Your task is to transcribe all of the records exactly and leave out the pictures.
(Beginning of DATA SUPPLIED)
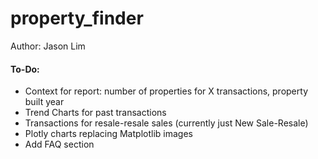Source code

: # property_finder

Author: Jason Lim

#### To-Do:
+ Context for report: number of properties for X transactions, property built year
+ Trend Charts for past transactions
+ Transactions for resale-resale sales (currently just New Sale-Resale)
+ Plotly charts replacing Matplotlib images
+ Add FAQ section
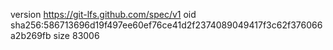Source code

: version https://git-lfs.github.com/spec/v1
oid sha256:586713696d19f497ee60ef76ce41d2f2374089049417f3c62f376066a2b269fb
size 83006

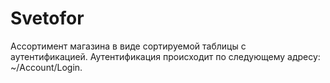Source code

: # Svetofor
Ассортимент магазина в виде сортируемой таблицы с аутентификацией.
Аутентификация происходит по следующему адресу: ~/Account/Login.
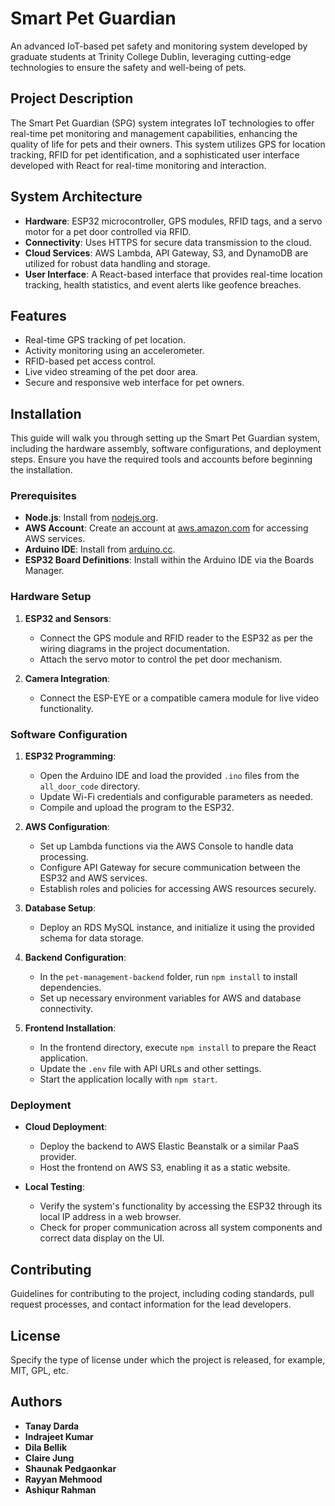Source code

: 
# Smart Pet Guardian
An advanced IoT-based pet safety and monitoring system developed by graduate students at Trinity College Dublin, leveraging cutting-edge technologies to ensure the safety and well-being of pets.

## Project Description
The Smart Pet Guardian (SPG) system integrates IoT technologies to offer real-time pet monitoring and management capabilities, enhancing the quality of life for pets and their owners. This system utilizes GPS for location tracking, RFID for pet identification, and a sophisticated user interface developed with React for real-time monitoring and interaction.

## System Architecture
- **Hardware**: ESP32 microcontroller, GPS modules, RFID tags, and a servo motor for a pet door controlled via RFID.
- **Connectivity**: Uses HTTPS for secure data transmission to the cloud.
- **Cloud Services**: AWS Lambda, API Gateway, S3, and DynamoDB are utilized for robust data handling and storage.
- **User Interface**: A React-based interface that provides real-time location tracking, health statistics, and event alerts like geofence breaches.

## Features
- Real-time GPS tracking of pet location.
- Activity monitoring using an accelerometer.
- RFID-based pet access control.
- Live video streaming of the pet door area.
- Secure and responsive web interface for pet owners.

## Installation
This guide will walk you through setting up the Smart Pet Guardian system, including the hardware assembly, software configurations, and deployment steps. Ensure you have the required tools and accounts before beginning the installation.

### Prerequisites
- **Node.js**: Install from [nodejs.org](https://nodejs.org/).
- **AWS Account**: Create an account at [aws.amazon.com](https://aws.amazon.com/) for accessing AWS services.
- **Arduino IDE**: Install from [arduino.cc](https://www.arduino.cc/en/software).
- **ESP32 Board Definitions**: Install within the Arduino IDE via the Boards Manager.

### Hardware Setup
1. **ESP32 and Sensors**:
   - Connect the GPS module and RFID reader to the ESP32 as per the wiring diagrams in the project documentation.
   - Attach the servo motor to control the pet door mechanism.

2. **Camera Integration**:
   - Connect the ESP-EYE or a compatible camera module for live video functionality.

### Software Configuration
1. **ESP32 Programming**:
   - Open the Arduino IDE and load the provided `.ino` files from the `all_door_code` directory.
   - Update Wi-Fi credentials and configurable parameters as needed.
   - Compile and upload the program to the ESP32.

2. **AWS Configuration**:
   - Set up Lambda functions via the AWS Console to handle data processing.
   - Configure API Gateway for secure communication between the ESP32 and AWS services.
   - Establish roles and policies for accessing AWS resources securely.

3. **Database Setup**:
   - Deploy an RDS MySQL instance, and initialize it using the provided schema for data storage.

4. **Backend Configuration**:
   - In the `pet-management-backend` folder, run `npm install` to install dependencies.
   - Set up necessary environment variables for AWS and database connectivity.

5. **Frontend Installation**:
   - In the frontend directory, execute `npm install` to prepare the React application.
   - Update the `.env` file with API URLs and other settings.
   - Start the application locally with `npm start`.

### Deployment
- **Cloud Deployment**:
  - Deploy the backend to AWS Elastic Beanstalk or a similar PaaS provider.
  - Host the frontend on AWS S3, enabling it as a static website.

- **Local Testing**:
  - Verify the system's functionality by accessing the ESP32 through its local IP address in a web browser.
  - Check for proper communication across all system components and correct data display on the UI.

## Contributing
Guidelines for contributing to the project, including coding standards, pull request processes, and contact information for the lead developers.

## License
Specify the type of license under which the project is released, for example, MIT, GPL, etc.

## Authors
- **Tanay Darda**
- **Indrajeet Kumar**
- **Dila Bellik**
- **Claire Jung**
- **Shaunak Pedgaonkar**
- **Rayyan Mehmood**
- **Ashiqur Rahman**
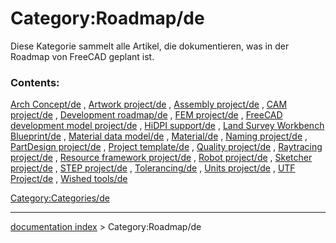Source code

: # Category:Roadmap/de
Diese Kategorie sammelt alle Artikel, die dokumentieren, was in der Roadmap von FreeCAD geplant ist.

### Contents:

[Arch Concept/de](Arch_Concept/de.md) , [Artwork project/de](Artwork_project/de.md) , [Assembly project/de](Assembly_project/de.md) , [CAM project/de](CAM_project/de.md) , [Development roadmap/de](Development_roadmap/de.md) , [FEM project/de](FEM_project/de.md) , [FreeCAD development model project/de](FreeCAD_development_model_project/de.md) , [HiDPI support/de](HiDPI_support/de.md) , [Land Survey Workbench Blueprint/de](Land_Survey_Workbench_Blueprint/de.md) , [Material data model/de](Material_data_model/de.md) , [Material/de](Material/de.md) , [Naming project/de](Naming_project/de.md) , [PartDesign project/de](PartDesign_project/de.md) , [Project template/de](Project_template/de.md) , [Quality project/de](Quality_project/de.md) , [Raytracing project/de](Raytracing_project/de.md) , [Resource framework project/de](Resource_framework_project/de.md) , [Robot project/de](Robot_project/de.md) , [Sketcher project/de](Sketcher_project/de.md) , [STEP project/de](STEP_project/de.md) , [Tolerancing/de](Tolerancing/de.md) , [Units project/de](Units_project/de.md) , [UTF Project/de](UTF_Project/de.md) , [Wished tools/de](Wished_tools/de.md)

[Category:Categories/de](Category:Categories/de.md)

---
[documentation index](../README.md) > Category:Roadmap/de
(End of DATA SUPPLIED)
§ ANSWER SECTION
Source code

: # property_finder

Author: Jason Lim

#### To-Do:
+ Context for report: number of properties for X transactions, property built year
+ Trend Charts for past transactions
+ Transactions for resale-resale sales (currently just New Sale-Resale)
+ Plotly charts replacing Matplotlib images
+ Add FAQ section
Source code

: version https://git-lfs.github.com/spec/v1
oid sha256:586713696d19f497ee60ef76ce41d2f2374089049417f3c62f376066a2b269fb
size 83006

Source code

: # Svetofor
Ассортимент магазина в виде сортируемой таблицы с аутентификацией.
Аутентификация происходит по следующему адресу: ~/Account/Login.
Source code

: 
# Smart Pet Guardian
An advanced IoT-based pet safety and monitoring system developed by graduate students at Trinity College Dublin, leveraging cutting-edge technologies to ensure the safety and well-being of pets.

## Project Description
The Smart Pet Guardian (SPG) system integrates IoT technologies to offer real-time pet monitoring and management capabilities, enhancing the quality of life for pets and their owners. This system utilizes GPS for location tracking, RFID for pet identification, and a sophisticated user interface developed with React for real-time monitoring and interaction.

## System Architecture
- **Hardware**: ESP32 microcontroller, GPS modules, RFID tags, and a servo motor for a pet door controlled via RFID.
- **Connectivity**: Uses HTTPS for secure data transmission to the cloud.
- **Cloud Services**: AWS Lambda, API Gateway, S3, and DynamoDB are utilized for robust data handling and storage.
- **User Interface**: A React-based interface that provides real-time location tracking, health statistics, and event alerts like geofence breaches.

## Features
- Real-time GPS tracking of pet location.
- Activity monitoring using an accelerometer.
- RFID-based pet access control.
- Live video streaming of the pet door area.
- Secure and responsive web interface for pet owners.

## Installation
This guide will walk you through setting up the Smart Pet Guardian system, including the hardware assembly, software configurations, and deployment steps. Ensure you have the required tools and accounts before beginning the installation.

### Prerequisites
- **Node.js**: Install from [nodejs.org](https://nodejs.org/).
- **AWS Account**: Create an account at [aws.amazon.com](https://aws.amazon.com/) for accessing AWS services.
- **Arduino IDE**: Install from [arduino.cc](https://www.arduino.cc/en/software).
- **ESP32 Board Definitions**: Install within the Arduino IDE via the Boards Manager.

### Hardware Setup
1. **ESP32 and Sensors**:
   - Connect the GPS module and RFID reader to the ESP32 as per the wiring diagrams in the project documentation.
   - Attach the servo motor to control the pet door mechanism.

2. **Camera Integration**:
   - Connect the ESP-EYE or a compatible camera module for live video functionality.

### Software Configuration
1. **ESP32 Programming**:
   - Open the Arduino IDE and load the provided `.ino` files from the `all_door_code` directory.
   - Update Wi-Fi credentials and configurable parameters as needed.
   - Compile and upload the program to the ESP32.

2. **AWS Configuration**:
   - Set up Lambda functions via the AWS Console to handle data processing.
   - Configure API Gateway for secure communication between the ESP32 and AWS services.
   - Establish roles and policies for accessing AWS resources securely.

3. **Database Setup**:
   - Deploy an RDS MySQL instance, and initialize it using the provided schema for data storage.

4. **Backend Configuration**:
   - In the `pet-management-backend` folder, run `npm install` to install dependencies.
   - Set up necessary environment variables for AWS and database connectivity.

5. **Frontend Installation**:
   - In the frontend directory, execute `npm install` to prepare the React application.
   - Update the `.env` file with API URLs and other settings.
   - Start the application locally with `npm start`.

### Deployment
- **Cloud Deployment**:
  - Deploy the backend to AWS Elastic Beanstalk or a similar PaaS provider.
  - Host the frontend on AWS S3, enabling it as a static website.

- **Local Testing**:
  - Verify the system's functionality by accessing the ESP32 through its local IP address in a web browser.
  - Check for proper communication across all system components and correct data display on the UI.

## Contributing
Guidelines for contributing to the project, including coding standards, pull request processes, and contact information for the lead developers.

## License
Specify the type of license under which the project is released, for example, MIT, GPL, etc.

## Authors
- **Tanay Darda**
- **Indrajeet Kumar**
- **Dila Bellik**
- **Claire Jung**
- **Shaunak Pedgaonkar**
- **Rayyan Mehmood**
- **Ashiqur Rahman**
Source code

: # Category:Roadmap/de
Diese Kategorie sammelt alle Artikel, die dokumentieren, was in der Roadmap von FreeCAD geplant ist.

### Contents:

[Arch Concept/de](Arch_Concept/de.md) , [Artwork project/de](Artwork_project/de.md) , [Assembly project/de](Assembly_project/de.md) , [CAM project/de](CAM_project/de.md) , [Development roadmap/de](Development_roadmap/de.md) , [FEM project/de](FEM_project/de.md) , [FreeCAD development model project/de](FreeCAD_development_model_project/de.md) , [HiDPI support/de](HiDPI_support/de.md) , [Land Survey Workbench Blueprint/de](Land_Survey_Workbench_Blueprint/de.md) , [Material data model/de](Material_data_model/de.md) , [Material/de](Material/de.md) , [Naming project/de](Naming_project/de.md) , [PartDesign project/de](PartDesign_project/de.md) , [Project template/de](Project_template/de.md) , [Quality project/de](Quality_project/de.md) , [Raytracing project/de](Raytracing_project/de.md) , [Resource framework project/de](Resource_framework_project/de.md) , [Robot project/de](Robot_project/de.md) , [Sketcher project/de](Sketcher_project/de.md) , [STEP project/de](STEP_project/de.md) , [Tolerancing/de](Tolerancing/de.md) , [Units project/de](Units_project/de.md) , [UTF Project/de](UTF_Project/de.md) , [Wished tools/de](Wished_tools/de.md)

[Category:Categories/de](Category:Categories/de.md)

---
[documentation index](../README.md) > Category:Roadmap/de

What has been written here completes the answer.